■ **PROBLEM**: Each line of the records that holds the word "Like" should be copied out.

■ **RECORDS PROVIDED**:
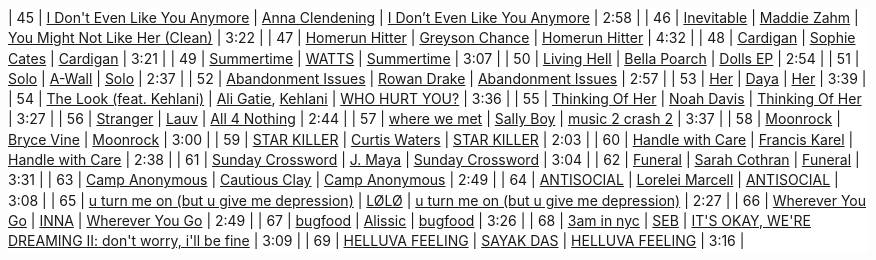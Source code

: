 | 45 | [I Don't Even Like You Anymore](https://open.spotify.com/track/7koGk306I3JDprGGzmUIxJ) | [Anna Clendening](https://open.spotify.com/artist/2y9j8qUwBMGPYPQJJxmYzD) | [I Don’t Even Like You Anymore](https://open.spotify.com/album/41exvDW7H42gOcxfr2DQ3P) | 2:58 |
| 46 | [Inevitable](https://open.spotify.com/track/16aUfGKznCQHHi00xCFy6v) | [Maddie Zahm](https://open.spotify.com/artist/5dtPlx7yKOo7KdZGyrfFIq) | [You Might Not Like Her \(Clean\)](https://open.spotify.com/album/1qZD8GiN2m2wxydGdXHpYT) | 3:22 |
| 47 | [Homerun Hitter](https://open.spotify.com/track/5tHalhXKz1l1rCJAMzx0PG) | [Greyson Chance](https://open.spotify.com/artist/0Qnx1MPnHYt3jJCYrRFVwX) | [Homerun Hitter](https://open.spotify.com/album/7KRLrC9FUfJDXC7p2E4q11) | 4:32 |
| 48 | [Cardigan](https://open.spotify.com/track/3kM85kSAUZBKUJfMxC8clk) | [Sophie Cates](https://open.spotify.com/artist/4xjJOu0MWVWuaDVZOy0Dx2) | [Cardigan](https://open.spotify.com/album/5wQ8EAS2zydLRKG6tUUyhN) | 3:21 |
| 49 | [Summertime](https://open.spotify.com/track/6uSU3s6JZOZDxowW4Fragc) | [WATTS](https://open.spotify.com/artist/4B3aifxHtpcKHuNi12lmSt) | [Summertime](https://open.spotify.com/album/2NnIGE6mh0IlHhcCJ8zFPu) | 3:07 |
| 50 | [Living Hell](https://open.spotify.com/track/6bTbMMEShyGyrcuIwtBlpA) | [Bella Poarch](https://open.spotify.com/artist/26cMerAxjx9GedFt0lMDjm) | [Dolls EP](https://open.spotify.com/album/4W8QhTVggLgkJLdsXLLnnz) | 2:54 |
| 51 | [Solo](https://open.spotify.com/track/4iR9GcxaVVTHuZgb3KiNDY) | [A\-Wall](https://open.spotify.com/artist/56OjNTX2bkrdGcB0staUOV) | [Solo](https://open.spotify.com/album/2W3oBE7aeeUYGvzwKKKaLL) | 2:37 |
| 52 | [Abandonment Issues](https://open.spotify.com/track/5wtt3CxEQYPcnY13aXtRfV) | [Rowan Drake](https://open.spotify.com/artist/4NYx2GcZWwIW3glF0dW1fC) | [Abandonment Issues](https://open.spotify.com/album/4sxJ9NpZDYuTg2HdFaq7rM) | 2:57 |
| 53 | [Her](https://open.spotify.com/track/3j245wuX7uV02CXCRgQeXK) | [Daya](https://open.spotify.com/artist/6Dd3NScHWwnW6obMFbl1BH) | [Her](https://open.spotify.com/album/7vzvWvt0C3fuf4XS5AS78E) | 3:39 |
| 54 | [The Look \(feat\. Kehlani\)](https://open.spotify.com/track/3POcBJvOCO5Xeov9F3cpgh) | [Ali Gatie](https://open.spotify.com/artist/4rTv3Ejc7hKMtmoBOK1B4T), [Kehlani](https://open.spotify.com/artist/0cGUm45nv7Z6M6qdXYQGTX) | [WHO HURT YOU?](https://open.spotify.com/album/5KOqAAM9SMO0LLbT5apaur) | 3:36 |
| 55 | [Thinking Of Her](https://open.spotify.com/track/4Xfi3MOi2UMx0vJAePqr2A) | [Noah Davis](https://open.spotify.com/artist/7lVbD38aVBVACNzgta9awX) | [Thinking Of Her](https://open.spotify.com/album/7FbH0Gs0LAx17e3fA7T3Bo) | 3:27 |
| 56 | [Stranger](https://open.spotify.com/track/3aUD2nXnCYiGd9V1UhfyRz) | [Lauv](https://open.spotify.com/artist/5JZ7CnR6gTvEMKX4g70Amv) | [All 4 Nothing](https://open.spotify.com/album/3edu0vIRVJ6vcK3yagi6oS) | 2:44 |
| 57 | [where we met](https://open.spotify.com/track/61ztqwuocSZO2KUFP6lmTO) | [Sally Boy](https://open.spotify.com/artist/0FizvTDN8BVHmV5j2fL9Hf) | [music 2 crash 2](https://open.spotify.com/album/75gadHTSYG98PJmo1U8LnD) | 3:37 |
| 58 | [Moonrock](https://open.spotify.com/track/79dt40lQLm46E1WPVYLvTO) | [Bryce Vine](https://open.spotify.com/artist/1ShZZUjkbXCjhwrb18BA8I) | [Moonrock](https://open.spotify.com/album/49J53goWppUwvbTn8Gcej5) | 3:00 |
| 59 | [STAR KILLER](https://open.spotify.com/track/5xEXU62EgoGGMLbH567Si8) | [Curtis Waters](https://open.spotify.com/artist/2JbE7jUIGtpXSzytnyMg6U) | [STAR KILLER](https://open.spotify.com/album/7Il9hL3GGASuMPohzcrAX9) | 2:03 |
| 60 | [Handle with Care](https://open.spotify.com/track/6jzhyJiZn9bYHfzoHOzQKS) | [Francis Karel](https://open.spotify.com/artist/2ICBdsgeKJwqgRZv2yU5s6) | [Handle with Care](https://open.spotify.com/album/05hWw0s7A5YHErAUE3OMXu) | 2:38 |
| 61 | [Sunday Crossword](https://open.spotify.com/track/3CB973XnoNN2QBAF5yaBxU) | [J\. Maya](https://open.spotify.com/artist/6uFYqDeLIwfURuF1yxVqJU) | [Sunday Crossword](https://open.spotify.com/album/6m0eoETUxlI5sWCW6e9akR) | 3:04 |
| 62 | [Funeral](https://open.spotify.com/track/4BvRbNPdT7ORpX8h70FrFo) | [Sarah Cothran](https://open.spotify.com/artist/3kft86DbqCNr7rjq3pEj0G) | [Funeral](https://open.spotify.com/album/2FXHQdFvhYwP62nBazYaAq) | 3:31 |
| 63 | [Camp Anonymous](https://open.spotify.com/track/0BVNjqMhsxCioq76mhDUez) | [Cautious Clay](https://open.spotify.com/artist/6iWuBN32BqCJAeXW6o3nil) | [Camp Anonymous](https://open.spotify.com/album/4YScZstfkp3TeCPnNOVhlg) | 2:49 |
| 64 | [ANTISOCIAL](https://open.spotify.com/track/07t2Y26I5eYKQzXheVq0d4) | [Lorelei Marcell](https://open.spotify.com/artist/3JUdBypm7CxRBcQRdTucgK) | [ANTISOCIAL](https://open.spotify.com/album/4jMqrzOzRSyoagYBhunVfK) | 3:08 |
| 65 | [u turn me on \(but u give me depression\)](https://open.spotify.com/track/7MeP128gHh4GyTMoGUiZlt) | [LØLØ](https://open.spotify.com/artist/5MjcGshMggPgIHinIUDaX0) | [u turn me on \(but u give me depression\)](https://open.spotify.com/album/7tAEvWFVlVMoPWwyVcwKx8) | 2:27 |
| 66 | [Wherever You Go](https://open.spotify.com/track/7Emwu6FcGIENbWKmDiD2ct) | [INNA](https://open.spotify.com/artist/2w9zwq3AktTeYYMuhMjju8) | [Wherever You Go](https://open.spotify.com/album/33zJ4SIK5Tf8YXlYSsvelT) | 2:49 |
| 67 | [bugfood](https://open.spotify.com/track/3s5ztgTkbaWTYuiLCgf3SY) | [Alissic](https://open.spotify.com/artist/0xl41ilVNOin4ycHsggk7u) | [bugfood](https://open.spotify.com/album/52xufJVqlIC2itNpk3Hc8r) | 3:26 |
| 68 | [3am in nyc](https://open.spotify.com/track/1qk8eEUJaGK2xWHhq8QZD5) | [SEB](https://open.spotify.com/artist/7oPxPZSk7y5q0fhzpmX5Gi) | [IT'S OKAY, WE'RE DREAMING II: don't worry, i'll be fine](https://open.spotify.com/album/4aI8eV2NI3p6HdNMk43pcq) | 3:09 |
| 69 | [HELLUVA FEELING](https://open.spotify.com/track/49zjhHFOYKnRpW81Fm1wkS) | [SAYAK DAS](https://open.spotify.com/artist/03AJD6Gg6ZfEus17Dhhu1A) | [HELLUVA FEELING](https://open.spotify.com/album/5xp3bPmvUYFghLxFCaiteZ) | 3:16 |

■ **ANSWER SECTION**:
: | 45 | [I Don't Even Like You Anymore](https://open.spotify.com/track/7koGk306I3JDprGGzmUIxJ) | [Anna Clendening](https://open.spotify.com/artist/2y9j8qUwBMGPYPQJJxmYzD) | [I Don’t Even Like You Anymore](https://open.spotify.com/album/41exvDW7H42gOcxfr2DQ3P) | 2:58 |
| 46 | [Inevitable](https://open.spotify.com/track/16aUfGKznCQHHi00xCFy6v) | [Maddie Zahm](https://open.spotify.com/artist/5dtPlx7yKOo7KdZGyrfFIq) | [You Might Not Like Her \(Clean\)](https://open.spotify.com/album/1qZD8GiN2m2wxydGdXHpYT) | 3:22 |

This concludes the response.